Essa luta incessante foi travada contra um ideário formalista, cuja origem remonta aos livros sagrados (Bíblia, Alcorão, Talmude, etc), nem sempre interpretados na essência do Verbo e cuja dicção, atribuída à Entidade, jamais foi capaz de impedir uma sucessão de horrores, a partir, mesmo, de uma única palavra e que têm dado origem aos maiores conflitos da Humanidade: genocídios, assassinatos, guerras, invasões, atos de terror e império, sempre a favorecer a mentira e o preconceito dos governantes, fabricantes de armamentos e interesses econômicos escusos de dominação.

Sem dúvida, pairam sobre o arcabouço jurídico e o frágil Concerto das Nações ameaças que anunciam um retorno à idade das trevas.
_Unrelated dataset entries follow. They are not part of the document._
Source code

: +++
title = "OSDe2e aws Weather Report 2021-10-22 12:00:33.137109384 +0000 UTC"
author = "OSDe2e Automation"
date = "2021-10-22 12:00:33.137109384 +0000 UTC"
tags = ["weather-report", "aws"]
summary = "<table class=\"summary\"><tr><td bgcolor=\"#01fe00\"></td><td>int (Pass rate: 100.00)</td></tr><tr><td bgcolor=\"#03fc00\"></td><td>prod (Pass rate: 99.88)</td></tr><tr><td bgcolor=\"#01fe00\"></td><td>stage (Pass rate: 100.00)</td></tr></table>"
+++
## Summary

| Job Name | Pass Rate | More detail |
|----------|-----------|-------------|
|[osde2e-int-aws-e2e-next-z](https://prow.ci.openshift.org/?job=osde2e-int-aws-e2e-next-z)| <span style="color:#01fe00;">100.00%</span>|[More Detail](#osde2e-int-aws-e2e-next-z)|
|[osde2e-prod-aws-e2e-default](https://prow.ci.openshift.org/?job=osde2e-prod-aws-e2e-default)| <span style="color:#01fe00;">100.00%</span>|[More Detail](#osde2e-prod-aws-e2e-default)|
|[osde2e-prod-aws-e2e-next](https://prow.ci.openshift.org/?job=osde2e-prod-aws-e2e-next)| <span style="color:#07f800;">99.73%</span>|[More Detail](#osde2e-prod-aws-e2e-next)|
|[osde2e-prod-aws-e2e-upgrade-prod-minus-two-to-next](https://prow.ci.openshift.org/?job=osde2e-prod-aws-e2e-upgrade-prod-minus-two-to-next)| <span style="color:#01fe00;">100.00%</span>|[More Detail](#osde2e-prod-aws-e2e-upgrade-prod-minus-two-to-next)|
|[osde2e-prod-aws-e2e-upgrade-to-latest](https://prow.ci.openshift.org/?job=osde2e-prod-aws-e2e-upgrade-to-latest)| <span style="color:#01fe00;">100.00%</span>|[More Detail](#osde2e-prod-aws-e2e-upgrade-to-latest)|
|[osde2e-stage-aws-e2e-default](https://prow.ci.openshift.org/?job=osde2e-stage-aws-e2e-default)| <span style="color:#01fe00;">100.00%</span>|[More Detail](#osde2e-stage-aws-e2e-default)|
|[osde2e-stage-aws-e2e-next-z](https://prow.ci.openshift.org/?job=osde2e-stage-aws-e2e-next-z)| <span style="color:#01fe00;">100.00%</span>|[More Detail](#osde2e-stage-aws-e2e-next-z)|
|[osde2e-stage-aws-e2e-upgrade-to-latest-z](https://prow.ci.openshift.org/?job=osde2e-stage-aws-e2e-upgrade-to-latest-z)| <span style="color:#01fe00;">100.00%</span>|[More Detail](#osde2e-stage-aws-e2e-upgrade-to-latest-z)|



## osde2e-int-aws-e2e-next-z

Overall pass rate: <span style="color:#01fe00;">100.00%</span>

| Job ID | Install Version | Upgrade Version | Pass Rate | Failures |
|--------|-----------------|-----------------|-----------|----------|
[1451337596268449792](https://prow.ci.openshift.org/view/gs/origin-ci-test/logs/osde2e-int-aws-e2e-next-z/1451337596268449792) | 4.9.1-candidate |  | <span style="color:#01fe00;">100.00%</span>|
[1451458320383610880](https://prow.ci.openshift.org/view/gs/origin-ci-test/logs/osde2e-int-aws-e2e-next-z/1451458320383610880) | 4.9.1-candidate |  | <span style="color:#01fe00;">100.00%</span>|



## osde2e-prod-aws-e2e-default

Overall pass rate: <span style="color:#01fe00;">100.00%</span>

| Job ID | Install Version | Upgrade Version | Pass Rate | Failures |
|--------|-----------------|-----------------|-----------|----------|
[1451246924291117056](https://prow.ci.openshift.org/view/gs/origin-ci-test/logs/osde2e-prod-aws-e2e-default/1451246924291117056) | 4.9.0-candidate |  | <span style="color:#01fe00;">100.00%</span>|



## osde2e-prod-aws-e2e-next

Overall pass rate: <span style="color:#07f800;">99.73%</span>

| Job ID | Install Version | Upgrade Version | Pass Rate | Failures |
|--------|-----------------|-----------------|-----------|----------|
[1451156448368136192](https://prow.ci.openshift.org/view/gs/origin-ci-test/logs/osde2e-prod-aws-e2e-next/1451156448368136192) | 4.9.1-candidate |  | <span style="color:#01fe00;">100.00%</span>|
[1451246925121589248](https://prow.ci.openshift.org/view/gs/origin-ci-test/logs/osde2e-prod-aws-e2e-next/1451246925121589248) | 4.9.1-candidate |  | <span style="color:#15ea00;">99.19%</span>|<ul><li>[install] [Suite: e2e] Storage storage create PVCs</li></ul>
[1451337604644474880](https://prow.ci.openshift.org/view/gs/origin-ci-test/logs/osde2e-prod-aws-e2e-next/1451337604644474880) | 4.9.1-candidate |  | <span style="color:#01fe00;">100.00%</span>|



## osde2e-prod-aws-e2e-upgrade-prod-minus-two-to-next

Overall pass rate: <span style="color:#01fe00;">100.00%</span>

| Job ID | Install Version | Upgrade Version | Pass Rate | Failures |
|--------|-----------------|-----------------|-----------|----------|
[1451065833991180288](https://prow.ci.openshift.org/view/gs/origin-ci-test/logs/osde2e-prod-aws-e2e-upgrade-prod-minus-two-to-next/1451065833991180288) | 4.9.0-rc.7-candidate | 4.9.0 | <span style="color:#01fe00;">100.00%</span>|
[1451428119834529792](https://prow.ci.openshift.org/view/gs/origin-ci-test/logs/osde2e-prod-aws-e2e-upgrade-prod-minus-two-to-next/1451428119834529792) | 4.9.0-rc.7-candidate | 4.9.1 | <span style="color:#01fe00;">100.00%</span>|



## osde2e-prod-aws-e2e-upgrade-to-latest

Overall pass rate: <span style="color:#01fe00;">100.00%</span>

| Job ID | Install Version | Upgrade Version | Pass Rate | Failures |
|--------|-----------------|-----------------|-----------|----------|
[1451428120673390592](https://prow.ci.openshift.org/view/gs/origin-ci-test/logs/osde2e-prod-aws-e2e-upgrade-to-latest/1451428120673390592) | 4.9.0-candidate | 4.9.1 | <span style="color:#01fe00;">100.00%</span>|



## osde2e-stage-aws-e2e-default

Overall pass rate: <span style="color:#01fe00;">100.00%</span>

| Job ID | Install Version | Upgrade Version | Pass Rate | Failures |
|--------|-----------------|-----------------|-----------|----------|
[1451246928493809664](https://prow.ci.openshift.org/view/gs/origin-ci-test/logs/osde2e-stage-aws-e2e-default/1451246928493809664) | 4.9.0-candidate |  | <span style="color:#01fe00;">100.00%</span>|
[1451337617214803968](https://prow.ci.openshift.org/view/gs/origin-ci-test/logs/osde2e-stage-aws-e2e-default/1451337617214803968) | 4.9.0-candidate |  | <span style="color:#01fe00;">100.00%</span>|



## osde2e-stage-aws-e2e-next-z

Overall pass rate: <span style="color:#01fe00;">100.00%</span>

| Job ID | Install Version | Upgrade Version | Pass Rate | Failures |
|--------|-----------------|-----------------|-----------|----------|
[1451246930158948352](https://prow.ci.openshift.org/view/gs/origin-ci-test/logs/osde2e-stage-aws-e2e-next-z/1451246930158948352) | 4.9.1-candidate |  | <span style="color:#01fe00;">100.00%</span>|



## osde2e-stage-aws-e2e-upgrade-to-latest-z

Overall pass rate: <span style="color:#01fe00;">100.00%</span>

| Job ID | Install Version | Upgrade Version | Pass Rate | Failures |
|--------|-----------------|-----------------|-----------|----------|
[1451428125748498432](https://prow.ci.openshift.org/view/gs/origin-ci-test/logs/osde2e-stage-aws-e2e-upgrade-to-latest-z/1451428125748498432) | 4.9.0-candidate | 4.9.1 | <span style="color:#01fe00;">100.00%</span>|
Lembre-se que durante a ocupação árabe da Península Ibérica, religiões como a cristã, a muçulmana e a judaica conviveram em paz e harmonia, seguindo-se a expansão cristã e imperialista, disfarçada em santa Cruzada e pela, não menos santa, Inquisição, com seus consectários humanísticos e jurídicos.

O recente resultado das urnas nos EUA, lastreado em frágeis circunstâncias de ‘indignação’, prenuncia o desprezo isolacionista, típico dos guerreiros imperialistas, tendo como frágil motivação os atos de terror e um errático espectro capitalista de índole religiosa e petrolífera. A vitória destas imposturas, sobre os defensores aparentes de uma liberalização social, propicia o estabelecimento de falsa globalização econômica, sempre com absoluto desprezo às demais Nações, no justo anseio de paz e igualdade mundiais.

As restrições impostas aos direitos civis, em nome da defesa dos cidadãos norte-americanos, contra o terrorismo, por si só, não são suficientes para conceder um Bill de indenidade mundial ao Império e faz lembrar a série de regimes ditatoriais impostos aos outros americanos, do Centro e Sul do Continente.

Estas circunstâncias fazem prever a derrocada do constitucionalismo e da independência dos membros das Cortes Supremas, suplantados pelo obscurantismo jurídico, onde novamente serão comuns as prisões e a tortura, baseadas na desconfiança ou na delação, com a supressão do devido processo legal e das garantias da ampla defesa e espezinhados os Direitos Humanos e da Cidadania, também, ante a interpretação vesga dos tratados e contratos internacionais.

Será pueril pensar que tais fatos não irão repercutir em sistemas jurídicos de países como o nosso, que gravitam numa esfera de estreita dependência econômica e financeira – e, porque não?, ideológica – da superpotência hegemônica. Basta para tanto observar os resultados recentes de estudos e pesquisas mentirosas, trazidas a lume por instituições financeiras internacionais, desinteressadas em promover o acesso a uma ordem jurídica justa ou em assegurar efetiva independência e aparelhamento ao Poder Judiciário.

O ‘espírito’ fundamentalista do capitalismo entranha-se no esquálido corpo da Humanidade, com desprezo à Justiça, preparado para promover constantes batalhas em que muitos serão os eleitos e poucos os sobreviventes.